Quantification of cytokine cDNA by PCR

To normalize the cDNA sample concentration, all samples were diluted to the same concentration as the sample with the lowest GAPDH concentration. Each PCR was performed in a 25-μL reaction mixture containing 5 μL diluted reverse transcriptase (RT) reaction mixture, 2.5 μL 1× PCR buffer (20 mM Tris (tris(hydroxymethyl)aminomethane)–HCl, 100 mM KCl, 0.1 mM EDTA, 1 mM dichlorodiphenyltrichloroethane (DTT), 0.5% Tween 20, 0.5% Nonited p40, 50% glycerol), 1.5 μL of 25 mM MgCl2, 2 μL of 200-μM concentration of each deoxynucleoside triphosphate (dNTP), 0.2 μL of 1.25 U Taq polymerase (Takara, Otsu, Japan), 1 μL of 0.4 μM GAPDH primers, and 1 μL of 0.4 μM for each cytokine (IL-2, IL-10). Thermal cycling was performed in a Touchdown Hybrid (Celbio, Milano, Italy) by using the following amplification profile: an initial denaturation at 95°C for 10 minutes; 35 cycles of denaturation at 95°C for 30 seconds, annealing at 60°C for 30 seconds, and extension at 72°C for 30 seconds; a final amplification step at 72°C for 10 minutes.

The PCR reaction products were then electrophoresed in a 10% acrylamide gel and stained with 0.5 μg/mL ethidium bromide, and the size of each cDNA product was determined by comparison with a DNA size marker pbR322 (Sigma). To quantify relative levels of gene expression the bands on the gels were scanned by transmission densitometry, and the areas of the peaks were calculated in arbitrary units. To evaluate the relative levels of expression of the target genes in RT-PCRs, the value of the internal standard (GAPDH) in each test tube was used as the baseline gene expression of that sample, and the relative value was calculated for each of the target genes amplified in that reaction. These values were then used to compare expression across samples tested.

Statistical analysis

Procedures were based on nonparametric analyses (Mann-Whitney); comparisons between different groups of patients were made using Fisher exact 2-tailed test. Statistical analysis was performed using the SPSS-PC statistical package (SPSS, Chicago, IL).

Results

IL-10 production is increased in HIV patients

IL-10 and IL-2 mRNA were quantified in unstimulated and in anti-CD3+anti-CD28-stimulated PBMCs of 36 HIV-infected individuals and in 22 HCs. IL-10–specific mRNA was increased, and IL-2–specific mRNA was reduced in HIV patients compared with HCs. These differences were statistically significant and were observed both in unstimulated and in anti-CD3+anti-CD28–stimulated PBMCs (Figure 1).

Fig. 1.

IL-2– and IL-10–specific mRNA in unstimulated (A) and anti-CD3+anti-CD28–stimulated PBMCs (B) of HIV-infected individuals and of healthy controls.

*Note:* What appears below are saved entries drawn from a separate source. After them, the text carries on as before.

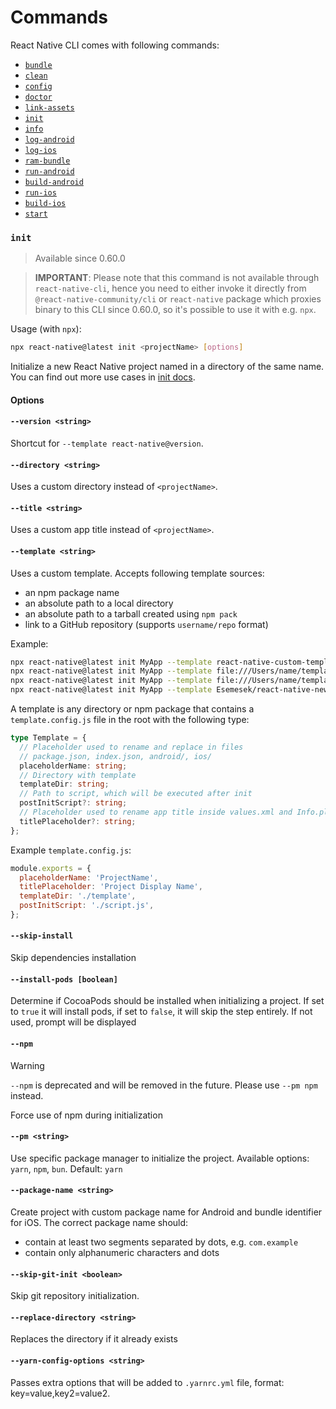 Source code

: # Commands

React Native CLI comes with following commands:

- [`bundle`](https://github.com/facebook/react-native/tree/main/packages/community-cli-plugin#bundle)
- [`clean`](/packages/cli-clean/README.md#clean)
- [`config`](/packages/cli-config/README.md#config)
- [`doctor`](/packages/cli-doctor/README.md#doctor)
- [`link-assets`](/packages/cli-link-assets/README.md#link-assets)
- [`init`](#init)
- [`info`](/packages/cli-doctor/README.md#info)
- [`log-android`](/packages/cli-platform-android/README.md#log-android)
- [`log-ios`](/packages/cli-platform-ios/README.md#log-ios)
- [`ram-bundle`](https://github.com/facebook/react-native/tree/main/packages/community-cli-plugin#ram-bundle)
- [`run-android`](/packages/cli-platform-android/README.md#run-android)
- [`build-android`](/packages/cli-platform-android/README.md#build-android)
- [`run-ios`](/packages/cli-platform-ios/README.md#run-ios)
- [`build-ios`](/packages/cli-platform-ios/README.md#build-ios)
- [`start`](https://github.com/facebook/react-native/tree/main/packages/community-cli-plugin#start)

### `init`

> Available since 0.60.0

> **IMPORTANT**: Please note that this command is not available through `react-native-cli`, hence you need to either invoke it directly from `@react-native-community/cli` or `react-native` package which proxies binary to this CLI since 0.60.0, so it's possible to use it with e.g. `npx`.

Usage (with `npx`):

```sh
npx react-native@latest init <projectName> [options]
```

Initialize a new React Native project named <projectName> in a directory of the same name. You can find out more use cases in [init docs](./init.md).

#### Options

#### `--version <string>`

Shortcut for `--template react-native@version`.

#### `--directory <string>`

Uses a custom directory instead of `<projectName>`.

#### `--title <string>`

Uses a custom app title instead of `<projectName>`.

#### `--template <string>`

Uses a custom template. Accepts following template sources:

- an npm package name
- an absolute path to a local directory
- an absolute path to a tarball created using `npm pack`
- link to a GitHub repository (supports `username/repo` format)

Example:

```sh
npx react-native@latest init MyApp --template react-native-custom-template
npx react-native@latest init MyApp --template file:///Users/name/template-path
npx react-native@latest init MyApp --template file:///Users/name/template-name-1.0.0.tgz
npx react-native@latest init MyApp --template Esemesek/react-native-new-template
```

A template is any directory or npm package that contains a `template.config.js` file in the root with the following type:

```ts
type Template = {
  // Placeholder used to rename and replace in files
  // package.json, index.json, android/, ios/
  placeholderName: string;
  // Directory with template
  templateDir: string;
  // Path to script, which will be executed after init
  postInitScript?: string;
  // Placeholder used to rename app title inside values.xml and Info.plist
  titlePlaceholder?: string;
};
```

Example `template.config.js`:

```js
module.exports = {
  placeholderName: 'ProjectName',
  titlePlaceholder: 'Project Display Name',
  templateDir: './template',
  postInitScript: './script.js',
};
```

#### `--skip-install`

Skip dependencies installation

#### `--install-pods [boolean]`

Determine if CocoaPods should be installed when initializing a project. If set to `true` it will install pods, if set to `false`, it will skip the step entirely. If not used, prompt will be displayed

#### `--npm`

> [!WARNING]  
> `--npm` is deprecated and will be removed in the future. Please use `--pm npm` instead.

Force use of npm during initialization

#### `--pm <string>`

Use specific package manager to initialize the project. Available options: `yarn`, `npm`, `bun`. Default: `yarn`

#### `--package-name <string>`

Create project with custom package name for Android and bundle identifier for iOS. The correct package name should:

- contain at least two segments separated by dots, e.g. `com.example`
- contain only alphanumeric characters and dots

#### `--skip-git-init <boolean>`

Skip git repository initialization.

#### `--replace-directory <string>`

Replaces the directory if it already exists

#### `--yarn-config-options <string>`

Passes extra options that will be added to `.yarnrc.yml` file, format: key=value,key2=value2.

Open boxes (■) represent IL-2; black boxes (▪) represent IL-10. Mean values, SE, and statistically significant differences are shown. * = P < .05; ** = P < .005.

Fig. 1.

IL-2– and IL-10–specific mRNA in unstimulated (A) and anti-CD3+anti-CD28–stimulated PBMCs (B) of HIV-infected individuals and of healthy controls.

Open boxes (■) represent IL-2; black boxes (▪) represent IL-10. Mean values, SE, and statistically significant differences are shown. * = P < .05; ** = P < .005.

B7-H1–expressing CD3+, CD14+, and CD19+ cells of HIV-infected individuals and healthy control subjects

B7-H1 is expressed on resting monocytes/macrophages and B lymphocytes and appears on activated T cells. Thus, we measured B7-H1 expression by fluorescence-activated cell sorter (FACS) in unstimulated and in mitogen-stimulated CD3+, CD14+, and CD19+ cells from all the HIV-infected individuals and HCs included in the study. PBMCs were either stimulated with PHA and subsequently gated on CD3 or stimulated with LPS and gated on CD14 or CD19. Results are shown in Figure2 and are summarized as follows: (1) the percentage of unstimulated and mitogen-stimulated CD3+/B7-H1+ cells was comparable in HIV patients and control subjects; (2) B7-H1–expressing unstimulated and mitogen-stimulated CD14+ cells were significantly increased in HIV patients compared with control subjects (P = .024 and P = .011, respectively); (3) unstimulated and mitogen-stimulated CD19+/B7-H1+ cells were significantly increased in HIV patients compared with controls (P = .014 andP = .0012, respectively). Representative results obtained in HIV-infected patients and in healthy controls are shown in Figure 3.

Fig. 2.

Percentage of B7-H1–expressing CD3+, CD14+, and CD19+ cells of HIV-infected individuals (▪) and of healthy controls (■).

Cells were either unstimulated (A) or mitogen stimulated (B). Mean values, SE, and statistically significant differences are shown. * = P < .05; ** = P < .005.

Fig. 2.

Percentage of B7-H1–expressing CD3+, CD14+, and CD19+ cells of HIV-infected individuals (▪) and of healthy controls (■).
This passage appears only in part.